By Lisa Harris
Well this is the month that makes me start to anticipate spring. It is the month that offers a week to take a vacation from all the “fake working” at the workplace and get some well deserved R&R. It is hard to look busy all day and now that they have extended my day by thirty minutes it’s even harder. It is time for a BREAK!
It never quite feels spring like during the spring break. The temperature is not quite at a springtime level. I think our winters are still taking place throughout March and part of April. The forecast could call for sunshine or snow. It is a toss up. This time of year we get to spring forward. It stays lighter longer in the afternoon and is darker when we get up. I don’t know why we don’t abolish the resetting of the clocks. I don’t really get what it is for. I don’t like to reset mine at night. I like to wait until the morning to set the clock back an hour, so it feels more like I have gained an hour. During the spring forward I must reset at night or I will be late, and that is something I try not to be! I’m sure anyone who knows me would say, “LIAR” about now. Yes, I have been tardy a time or two in my lifetime, but I am working on it. What some call rude I call FASHIONABLE.
This time of year we break out the ole fishing poles and head down to the fishing hole in an attempt to catch a mess of fish. I’m not much of a “fake bait” kind of girl. I prefer a worm attached to my hook and a colorful cork to stare at. I like to watch it go under! Crickets are less messy but the little bait snatchers can get them off too easily without getting hooked. It’s also creepy shaking them out of the hole in the container. Touching a slimy worm for some reason does not disgust me out as much. You can even pinch them into two or more parts and save some for later. Note to self: When saving worms for later in the fridge, make sure the lid is on tight. It’s kind of a creepy experience to open the fridge door and see worms hanging every which way in the door compartments. That still doesn’t bother me as much as grabbing a cricket.
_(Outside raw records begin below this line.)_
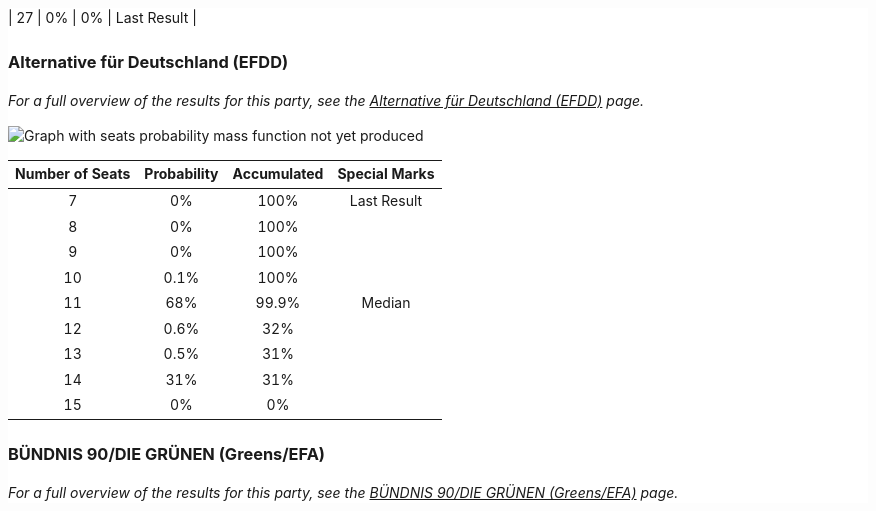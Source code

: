 | 27 | 0% | 0% | Last Result |

### Alternative für Deutschland (EFDD)

*For a full overview of the results for this party, see the [Alternative für Deutschland (EFDD)](party-alternativefürdeutschlandefdd.html) page.*

![Graph with seats probability mass function not yet produced](2018-03-16-Forsa-seats-pmf-alternativefürdeutschlandefdd.png "Seats Probability Mass Function")

| Number of Seats | Probability | Accumulated | Special Marks |
|:---------------:|:-----------:|:-----------:|:-------------:|
| 7 | 0% | 100% | Last Result |
| 8 | 0% | 100% |  |
| 9 | 0% | 100% |  |
| 10 | 0.1% | 100% |  |
| 11 | 68% | 99.9% | Median |
| 12 | 0.6% | 32% |  |
| 13 | 0.5% | 31% |  |
| 14 | 31% | 31% |  |
| 15 | 0% | 0% |  |

### BÜNDNIS 90/DIE GRÜNEN (Greens/EFA)

*For a full overview of the results for this party, see the [BÜNDNIS 90/DIE GRÜNEN (Greens/EFA)](party-bÜndnis90diegrÜnengreensefa.html) page.*
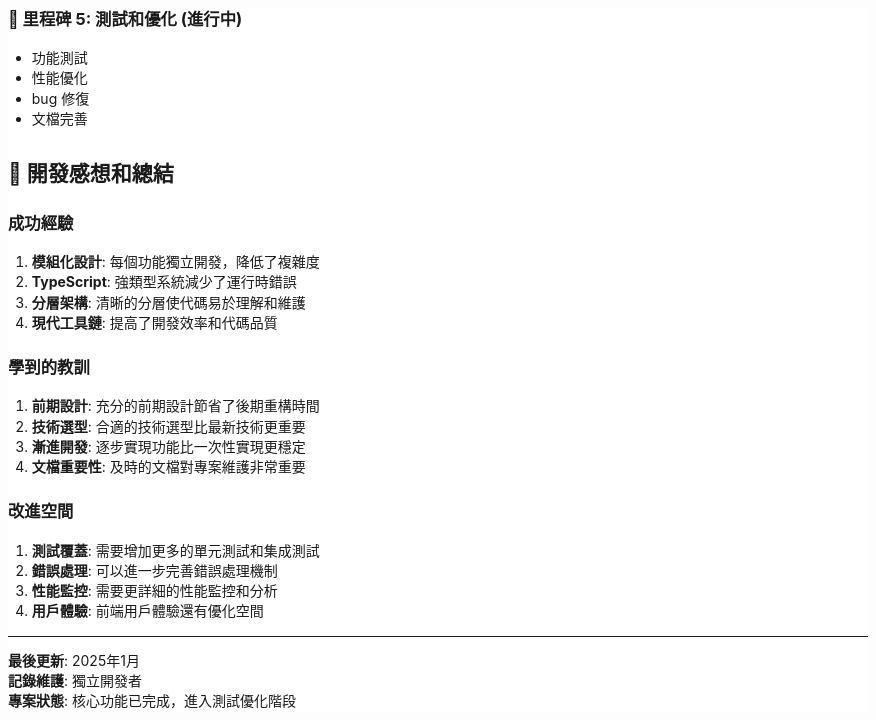 ### 🎯 里程碑 5: 測試和優化 (進行中)
- 功能測試
- 性能優化
- bug 修復
- 文檔完善

## 📝 開發感想和總結

### 成功經驗
1. **模組化設計**: 每個功能獨立開發，降低了複雜度
2. **TypeScript**: 強類型系統減少了運行時錯誤
3. **分層架構**: 清晰的分層使代碼易於理解和維護
4. **現代工具鏈**: 提高了開發效率和代碼品質

### 學到的教訓
1. **前期設計**: 充分的前期設計節省了後期重構時間
2. **技術選型**: 合適的技術選型比最新技術更重要
3. **漸進開發**: 逐步實現功能比一次性實現更穩定
4. **文檔重要性**: 及時的文檔對專案維護非常重要

### 改進空間
1. **測試覆蓋**: 需要增加更多的單元測試和集成測試
2. **錯誤處理**: 可以進一步完善錯誤處理機制
3. **性能監控**: 需要更詳細的性能監控和分析
4. **用戶體驗**: 前端用戶體驗還有優化空間

---

**最後更新**: 2025年1月  
**記錄維護**: 獨立開發者  
**專案狀態**: 核心功能已完成，進入測試優化階段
This is the time when the fish guard their beds after the mom lays her eggs. They don’t want to bite since they’re in protection mode, but if you dangle that worm on top of the bed, they will eventually bite it. I am usually hoping to find a “dead beat dad” kind of fish who isn’t standing guard but only looking out for himself. They are a tasty delicacy.
Campers will file into Choctaw Lake and various other parks to celebrate the kids being out of school. They will get back to nature. We used to tent camp there and pop up camp, but the kids are not as interested since they’re too busy being COOL and stuff like that. The younger two were the only ones who liked to go anyway. I can’t tell you how many times I went to bed with the husband and older one there and woke up to them gone. Good grief! They didn’t even leave a note stating that they were too civilized to make it in the harsh conditions of Choctaw Lake. I had to go it solo. My BFF was always there, but I usually went to visit her. She was in the upper class section where the RVs were parked. I was in tent and pop up camper section. The boundary lines were not visible and yet they were still there. I didn’t want to shame the poor girl, so I crossed the borders into her “le bourgeois “estate. When she did come to my HOOD I made sure she was out before dark. It gets rough in TENT/ POP UP CITY. The décor calls for yard decorations such as pink flamingos. During the night it’s fun to place them in the “le bourgeois” section of the campground. Then you can walk by and make fun of their hideous decorations while they sit outdoors sipping tea and lemonade. I think I will do this then walk up and ask, “Pardon me do you have any Grey Poupon?” and then comment on their lovely decorations. Hopefully they would just then notice that they have lots of pink flamingos on their lot.
Any how, or (any hoo) as I like to say, I hope that when this reaches the paper I will be visiting some exotic place for the spring holiday, but the odds are against that. Perhaps I will be at a quaint cabin fishing on the river or something of that nature. Oh well, wherever my path leads I will be CHILLAXIN.